Well, since jobs only showed us 10 new features and I dont have a copy of Leopard, I can only guess that he covered the "top 10" new features. Based on what I saw, Im just not that jazzed. Certainly nothing was shown that warranted the hype the past several months or Jobs quote of "Leopard will be worth the wait" So far it "looks" a tad-bit nicer and has a few new "gee-whiz" features but other than that? Where is the meat? Why is a upgrade going to be that important, isn't Tiger the cats meow? I'll get it when I buy a new system (bundled) but just wont be buying a retail boxed copy when its released.
When you buy is up to you. The plus side of waiting for a new computer to purchase is that you get a new iLife too hopefully.
I'll give my honest opinion about Leopard. First let me state that Steve Jobs did once again fool users by over hyping the Top Secret features. I love good marketing as much as anyone but that simply was a bad idea. Expectations rose too much.
Leopard is truly way beyond Tiger. Tiger to me was the first usable OS that didn't have many "glaring" issue but just a bunch of small ones. When I look at Leopard I'm seeing some very nice things.
Quicklook- is simply going to change how we access our documents. I realized the power but Apple has impressed me with the demo. Who doesn't have a folder of poorly named documents that need a quick "preview" to see the contents? I do this all the time. With Quick look all I'll need to do to view contents or grab info quickly is select the file and hit the space bar. So if I know I only need a small piece of data I'm not firing up the whole application just to get it. It really is a major feature
Finder/Dock/Stacks- Evolutionary but welcomed. I believe in the "Sidebar" paradigm. I think many users are familiar with the left side of applications or websites providing navigation and hierarchy. I'm all ready reading reports that the pains with network shares and the Finder are gone. Coverflow is useful for folders with small amounts of files IMO.

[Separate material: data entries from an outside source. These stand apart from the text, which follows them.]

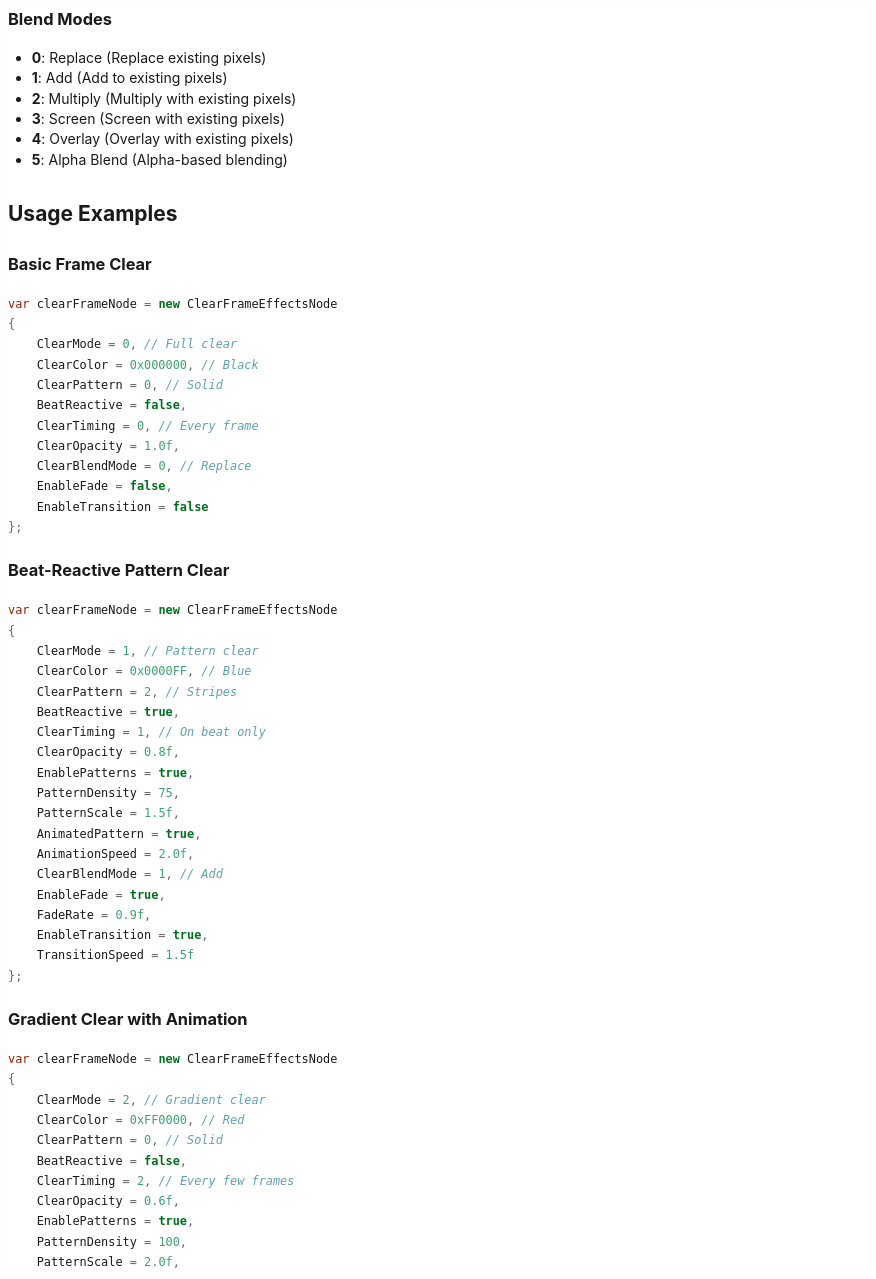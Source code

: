 ### Blend Modes
- **0**: Replace (Replace existing pixels)
- **1**: Add (Add to existing pixels)
- **2**: Multiply (Multiply with existing pixels)
- **3**: Screen (Screen with existing pixels)
- **4**: Overlay (Overlay with existing pixels)
- **5**: Alpha Blend (Alpha-based blending)

## Usage Examples

### Basic Frame Clear
```csharp
var clearFrameNode = new ClearFrameEffectsNode
{
    ClearMode = 0, // Full clear
    ClearColor = 0x000000, // Black
    ClearPattern = 0, // Solid
    BeatReactive = false,
    ClearTiming = 0, // Every frame
    ClearOpacity = 1.0f,
    ClearBlendMode = 0, // Replace
    EnableFade = false,
    EnableTransition = false
};
```

### Beat-Reactive Pattern Clear
```csharp
var clearFrameNode = new ClearFrameEffectsNode
{
    ClearMode = 1, // Pattern clear
    ClearColor = 0x0000FF, // Blue
    ClearPattern = 2, // Stripes
    BeatReactive = true,
    ClearTiming = 1, // On beat only
    ClearOpacity = 0.8f,
    EnablePatterns = true,
    PatternDensity = 75,
    PatternScale = 1.5f,
    AnimatedPattern = true,
    AnimationSpeed = 2.0f,
    ClearBlendMode = 1, // Add
    EnableFade = true,
    FadeRate = 0.9f,
    EnableTransition = true,
    TransitionSpeed = 1.5f
};
```

### Gradient Clear with Animation
```csharp
var clearFrameNode = new ClearFrameEffectsNode
{
    ClearMode = 2, // Gradient clear
    ClearColor = 0xFF0000, // Red
    ClearPattern = 0, // Solid
    BeatReactive = false,
    ClearTiming = 2, // Every few frames
    ClearOpacity = 0.6f,
    EnablePatterns = true,
    PatternDensity = 100,
    PatternScale = 2.0f,
```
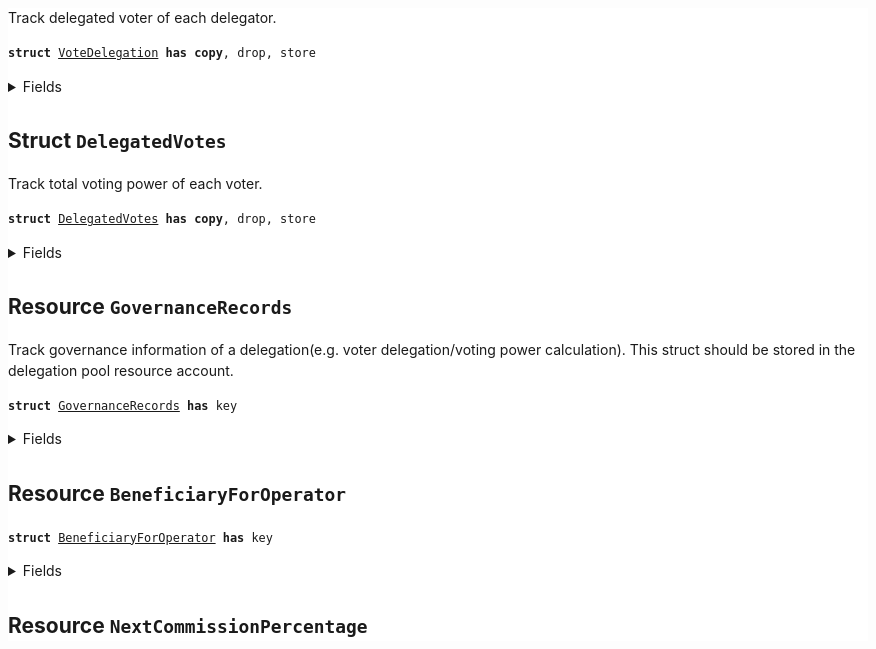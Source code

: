 Track delegated voter of each delegator.


<pre><code><b>struct</b> <a href="delegation_pool.md#0x1_delegation_pool_VoteDelegation">VoteDelegation</a> <b>has</b> <b>copy</b>, drop, store
</code></pre>



<details><summary>Fields</summary></details>

<a id="0x1_delegation_pool_DelegatedVotes"></a>

## Struct `DelegatedVotes`

Track total voting power of each voter.


<pre><code><b>struct</b> <a href="delegation_pool.md#0x1_delegation_pool_DelegatedVotes">DelegatedVotes</a> <b>has</b> <b>copy</b>, drop, store
</code></pre>



<details><summary>Fields</summary></details>

<a id="0x1_delegation_pool_GovernanceRecords"></a>

## Resource `GovernanceRecords`

Track governance information of a delegation(e.g. voter delegation/voting power calculation).
This struct should be stored in the delegation pool resource account.


<pre><code><b>struct</b> <a href="delegation_pool.md#0x1_delegation_pool_GovernanceRecords">GovernanceRecords</a> <b>has</b> key
</code></pre>



<details><summary>Fields</summary></details>

<a id="0x1_delegation_pool_BeneficiaryForOperator"></a>

## Resource `BeneficiaryForOperator`



<pre><code><b>struct</b> <a href="delegation_pool.md#0x1_delegation_pool_BeneficiaryForOperator">BeneficiaryForOperator</a> <b>has</b> key
</code></pre>



<details><summary>Fields</summary></details>

<a id="0x1_delegation_pool_NextCommissionPercentage"></a>

## Resource `NextCommissionPercentage`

Spaces/iChat- I doubt I'll use these but I'm ok that they're there. iChat would get more use if it does remote control. Spaces sounds great but memory isn't exactly free and I just can't leave applications open all day.
Mail/iCal/Sync- I really like the enhancements to mail. The HTML stuff isn't bad but the headliners to me are the integration with iCal and To Dos. iCal now has a new API that 3rd parties software vendors can use to read/write data. Sync services should finally mature and work right. I'm not sure if I'm going to have an iPhone soon but the pieces are coming together.
I don't want to blather but Jobs simply didn't cover all that is Leopard. You heard nothing about Resolution Independence, He didn't cover the spiffy QT Kit and QT Capture stuff that take over a lot of Quicktime functionality. He didn't cover the new text capabilities of Leopard, He didn't cover the OpenGL 2.1 or the threaded UI rendering which eliminates many of the beachballs and lag in Tiger.
This is a Developers conference and they get access to all the stuff still under NDA. My recommendation is that if someone has a slower G4 or plans to upgrade their Mac in the next year then by all means hold out. But if you like computing and value efficiency then Leopard is a no brainer. From a developmental standpoint it's so significant...enough developers are delivering some apps as Leopard only and I've seen statements from Omnigroup and the Scrivener developer that their next major updates to some of their products will be Leopard only joining Textmate 2.0, Delicious Library 2.0, and Flysketch as the initial Leopard Only crew AFAIK.
There's nothing in Leopard that one cannot easily understand at first glance but don't let the simple stuff fool you. It's like Expose, you see it demoed and it doesn't fully translate to the end user how cool it really is in use.